To address this bias, John Irwin, Brian Shoichet, and their colleagues developed the Directory of Useful Decoys (DUD). They collected active compounds and designed decoy sets whose physical properties matched those of the actives. By aligning these distributions, the authors hoped to eliminate size and property bias from the validation process. In addition to molecular weight, they matched lipophilicity (LogP), charge, and the number of hydrogen-bond donors and acceptors. This collection evolved into DUD-E, an enhanced collection of activities and decoys that incorporated topological similarity and property distributions when constructing validation sets.
For example, consider the AKT1 active and decoy subset of the DUD-E dataset. The figure below shows the distributions of five key physical properties for active and decoy compounds. The sets have nearly identical molecular weight and polar surface area distributions. The differences in the LogP distributions are likely due to my use of a different LogP implementation than the one used to generate the DUD-E set.

The Fatal Flaw: Chemical Dissimilarity
If the physical properties are matched, what’s the problem? While DUD-E balances bulk properties like molecular weight and LogP among the actives and decoys, the decoys were intentionally designed to be structurally distinct from the actives. This was done to ensure that the decoys were truly inactive. While this makes DUD-E an excellent benchmark for docking, it makes it a poor choice for machine learning.
In fact, the DUD-E authors point this out explicitly in their paper: “Fundamentally, DUD and DUD-E are designed to measure value-added screening performance of 3-D methods over simple 1-D molecular properties. Decoys that might bind are removed using 2-D ligand similarity, so DUD-E is inappropriate to test 2-D methods.”
To visualize why the DUD-E set is inappropriate for ML, I used t-SNE (t-distributed Stochastic Neighbor Embedding) with RDKit Morgan Fingerprints to map the chemical diversity across six DUD-E datasets. In this projection, each point represents a molecule; similar structures cluster together, while dissimilar ones are pushed apart.

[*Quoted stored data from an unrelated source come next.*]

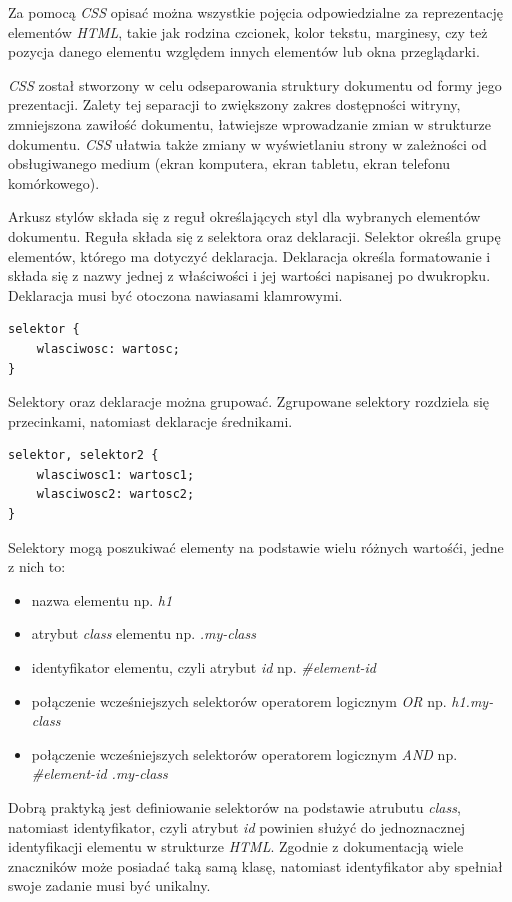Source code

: \documentclass[polish, twoside, 12pt]{mwart}
\begin{document}
Za pomocą \emph{CSS} opisać można wszystkie pojęcia odpowiedzialne za reprezentację elementów \emph{HTML}, takie jak rodzina czcionek, kolor tekstu, marginesy, czy też pozycja danego elementu względem innych elementów lub okna przeglądarki.

\emph{CSS} został stworzony w celu odseparowania struktury dokumentu od formy jego prezentacji. Zalety tej separacji to zwiększony zakres dostępności witryny, zmniejszona zawiłość dokumentu, łatwiejsze wprowadzanie zmian w strukturze dokumentu. \emph{CSS} ułatwia także zmiany w wyświetlaniu strony w zależności od obsługiwanego medium (ekran komputera, ekran tabletu, ekran telefonu komórkowego).

Arkusz stylów składa się z reguł określających styl dla wybranych elementów dokumentu. Reguła składa się z selektora oraz deklaracji. Selektor określa grupę elementów, którego ma dotyczyć deklaracja. Deklaracja określa formatowanie i składa się z nazwy jednej z właściwości i jej wartości napisanej po dwukropku. Deklaracja musi być otoczona nawiasami klamrowymi.

\begin{lstlisting}
selektor { 
	wlasciwosc: wartosc; 
}
\end{lstlisting}

Selektory oraz deklaracje można grupować. Zgrupowane selektory rozdziela się przecinkami, natomiast deklaracje średnikami.

\begin{lstlisting}
selektor, selektor2 { 
	wlasciwosc1: wartosc1;
	wlasciwosc2: wartosc2;
}
\end{lstlisting}

Selektory mogą poszukiwać elementy na podstawie wielu różnych wartośći, jedne z nich to:

\begin{itemize}
  \item nazwa elementu np. \emph{h1}
  \item atrybut \emph{class} elementu np. \emph{.my-class}
  \item identyfikator elementu, czyli atrybut \emph{id} np. \emph{\#element-id}
  \item połączenie wcześniejszych selektorów operatorem logicznym \emph{OR} np. \emph{h1.my-class}
  \item połączenie wcześniejszych selektorów operatorem logicznym \emph{AND} np. \emph{\#element-id .my-class}
\end{itemize}

Dobrą praktyką jest definiowanie selektorów na podstawie atrubutu \emph{class}, natomiast identyfikator, czyli atrybut \emph{id} powinien służyć do jednoznacznej identyfikacji elementu w strukturze \emph{HTML}. Zgodnie z dokumentacją wiele znaczników może posiadać taką samą klasę, natomiast identyfikator aby spełniał swoje zadanie musi być unikalny.
\end{document}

The result is striking. In the maps above, the active compounds (red) form tight, isolated clusters, while the decoys (light blue) are scattered elsewhere. This reveals the “analog bias” inherent in the dataset. Because the actives are often structurally related to one another but completely distinct from the decoys, a machine learning model doesn’t actually have to learn anything about protein-ligand interactions. It only has to learn how to recognize the “red” clusters.
It doesn’t take a sophisticated deep-learning architecture to “solve” DUD-E. In the next section, I’ll show how easily a simple, baseline ML model can identify the actives with near-perfect accuracy—further proving that we aren’t measuring model performance but rather a flaw in the data.
This Is Not News
What I’m pointing out here is not new information. Many of the issues with the DUD-E dataset and ML models were reported in a 2019 paper by Tom Kurtzman, David Koes, and colleagues. In this paper, the authors evaluated the ability of Convolutional Neural Networks (CNNs) to identify active compounds in the DUD-E datasets.
Kurtzman and coworkers found that their models were equally predictive when they “turned off” the protein representation. In fact, there was a near-perfect correlation between the affinities calculated with and without the protein. Several additional experiments showed that the CNN wasn’t learning from the protein and was instead simply learning to distinguish active molecules from decoys. They demonstrated that one could train a model on complexes from a different protein and still distinguish actives from decoys.
A Simple Demonstration
To illustrate the flawed nature of the DUD-E dataset for ML model validation, we will train a model on each of the 28 kinase datasets in the DUD-E set and examine the ability of that model to separate the actives from the decoys in the other kinase datasets.
Before we begin, we should address the elephant in the room. Many will point out that since these targets are all kinases, this is an easy task. When building models to predict protein-ligand binding affinities, most groups use a 90% overall sequence similarity cutoff to separate their training and test sets. I’m not arguing this is the right way to do it; I’m simply pointing out what people do. As shown in the box plot below, according to conventional criteria, none of these targets would be considered “similar.” In fact, the only pair approaching the 90% cutoff is AKT-1 and AKT-2.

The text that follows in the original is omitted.